Film salt paranoya destekli durmak bilmeyen bir aksiyon çevresinde dönüyor. Son dönem G.I. Joe serisi ve 21 Jump Street gibi pek tatmin etmeyen yapımlarda adını duyduğumuz Channing Tatum ve Oscar’lı aktör Jamie Foxx’un başrolde olduğu film yine Amerika’nın kendi kendini tatmin ettiği bir yapım.
Amerikan bayrağının gözümüze sokulduğu film bol bol ‘vatansever Amerikalı’ klişeleriyle bizi itmeye yetiyor. Başkanın ekibinde bulunan, yardımcı özel ajan Finnerty’i canlandıran başarılı aktris Maggie Gyllenhaal’ın ise bu tip bir filmde ne işi olduğu ayrı bir muamma.
Filmde 25 yıldır Amerikan başkanlarının özel korumalığını yapmış olan Walker’ın (James Woods) Ortadoğu’da kaybettiği oğlunun intikamını almak uğruna tüm prensiplerini yıkarak teröristlerle iş birliğine girdiğini, başkana bir komplo düzenlediğini görüyoruz.

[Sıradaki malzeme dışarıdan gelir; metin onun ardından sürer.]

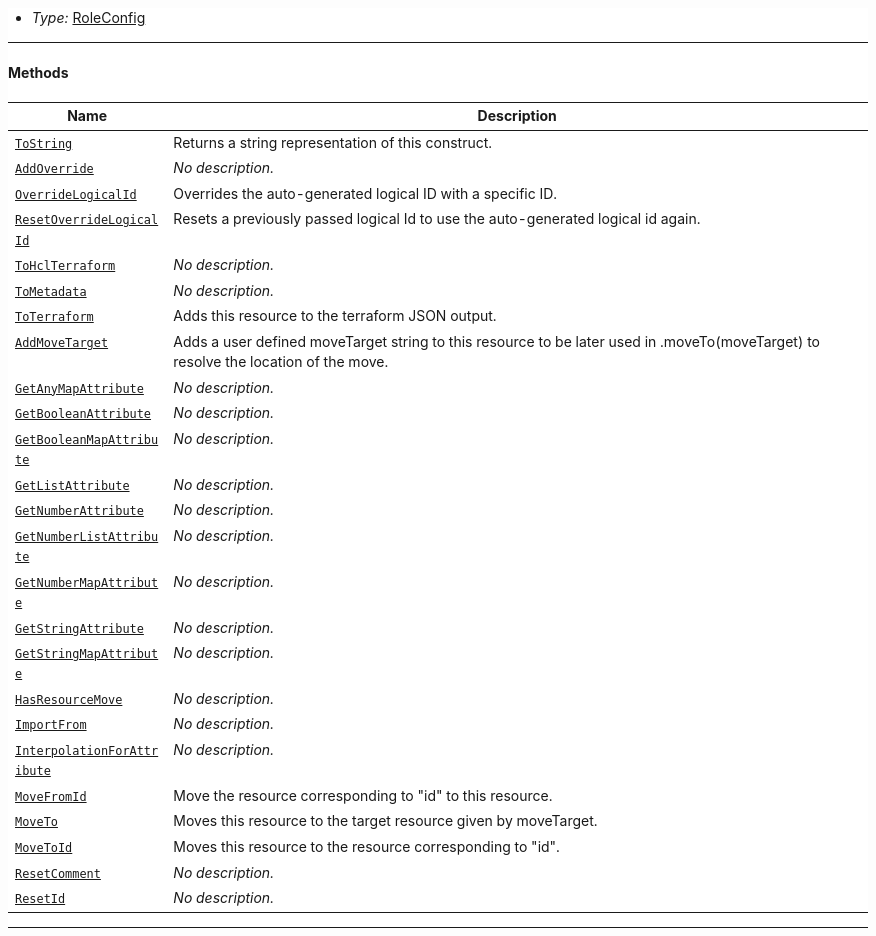 - *Type:* <a href="#@cdktf/provider-snowflake.role.RoleConfig">RoleConfig</a>

---

#### Methods <a name="Methods" id="Methods"></a>

| **Name** | **Description** |
| --- | --- |
| <code><a href="#@cdktf/provider-snowflake.role.Role.toString">ToString</a></code> | Returns a string representation of this construct. |
| <code><a href="#@cdktf/provider-snowflake.role.Role.addOverride">AddOverride</a></code> | *No description.* |
| <code><a href="#@cdktf/provider-snowflake.role.Role.overrideLogicalId">OverrideLogicalId</a></code> | Overrides the auto-generated logical ID with a specific ID. |
| <code><a href="#@cdktf/provider-snowflake.role.Role.resetOverrideLogicalId">ResetOverrideLogicalId</a></code> | Resets a previously passed logical Id to use the auto-generated logical id again. |
| <code><a href="#@cdktf/provider-snowflake.role.Role.toHclTerraform">ToHclTerraform</a></code> | *No description.* |
| <code><a href="#@cdktf/provider-snowflake.role.Role.toMetadata">ToMetadata</a></code> | *No description.* |
| <code><a href="#@cdktf/provider-snowflake.role.Role.toTerraform">ToTerraform</a></code> | Adds this resource to the terraform JSON output. |
| <code><a href="#@cdktf/provider-snowflake.role.Role.addMoveTarget">AddMoveTarget</a></code> | Adds a user defined moveTarget string to this resource to be later used in .moveTo(moveTarget) to resolve the location of the move. |
| <code><a href="#@cdktf/provider-snowflake.role.Role.getAnyMapAttribute">GetAnyMapAttribute</a></code> | *No description.* |
| <code><a href="#@cdktf/provider-snowflake.role.Role.getBooleanAttribute">GetBooleanAttribute</a></code> | *No description.* |
| <code><a href="#@cdktf/provider-snowflake.role.Role.getBooleanMapAttribute">GetBooleanMapAttribute</a></code> | *No description.* |
| <code><a href="#@cdktf/provider-snowflake.role.Role.getListAttribute">GetListAttribute</a></code> | *No description.* |
| <code><a href="#@cdktf/provider-snowflake.role.Role.getNumberAttribute">GetNumberAttribute</a></code> | *No description.* |
| <code><a href="#@cdktf/provider-snowflake.role.Role.getNumberListAttribute">GetNumberListAttribute</a></code> | *No description.* |
| <code><a href="#@cdktf/provider-snowflake.role.Role.getNumberMapAttribute">GetNumberMapAttribute</a></code> | *No description.* |
| <code><a href="#@cdktf/provider-snowflake.role.Role.getStringAttribute">GetStringAttribute</a></code> | *No description.* |
| <code><a href="#@cdktf/provider-snowflake.role.Role.getStringMapAttribute">GetStringMapAttribute</a></code> | *No description.* |
| <code><a href="#@cdktf/provider-snowflake.role.Role.hasResourceMove">HasResourceMove</a></code> | *No description.* |
| <code><a href="#@cdktf/provider-snowflake.role.Role.importFrom">ImportFrom</a></code> | *No description.* |
| <code><a href="#@cdktf/provider-snowflake.role.Role.interpolationForAttribute">InterpolationForAttribute</a></code> | *No description.* |
| <code><a href="#@cdktf/provider-snowflake.role.Role.moveFromId">MoveFromId</a></code> | Move the resource corresponding to "id" to this resource. |
| <code><a href="#@cdktf/provider-snowflake.role.Role.moveTo">MoveTo</a></code> | Moves this resource to the target resource given by moveTarget. |
| <code><a href="#@cdktf/provider-snowflake.role.Role.moveToId">MoveToId</a></code> | Moves this resource to the resource corresponding to "id". |
| <code><a href="#@cdktf/provider-snowflake.role.Role.resetComment">ResetComment</a></code> | *No description.* |
| <code><a href="#@cdktf/provider-snowflake.role.Role.resetId">ResetId</a></code> | *No description.* |

---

Tabii bu işin görünen kısmı… Film ilerledikçe aslında bu işin çok daha derin ve farklı anlaşmalar çerçevesinde olduğuna tanık oluyoruz.
Orduda 2 yıl görev yaptıktan sonra ayrılan ve başkent polisliği görevini sürdüren Cale (Tatum), kızının da Amerikan tarihi ve başkanlarına olan ilgisiyle onu da sevindirmek maksadıyla gizli servise yakın korumalık için müracaatta bulunur. Fakat yeterli eğitimi olmadığı ve otoriteye saygı sorunu olduğu gerekçesiyle işe alınmaz. O sırada Beyaz Saray’ı gezmeye başlayan bir tur grubuna katılan baba kız kendilerini bir anda ateş hattında bulurlar. Beyaz Saray’a giren teröristler bilgisayar ağlarına, füze sistemlerine kadar her şeye ulaşırlar. Başkan Sawyer’ı rehin alırlar. Rehine grubunun içerisinde kızı da bulunan Cale’in ise kızını ve Amerika’yı kurtarması için fazla vakti yoktur…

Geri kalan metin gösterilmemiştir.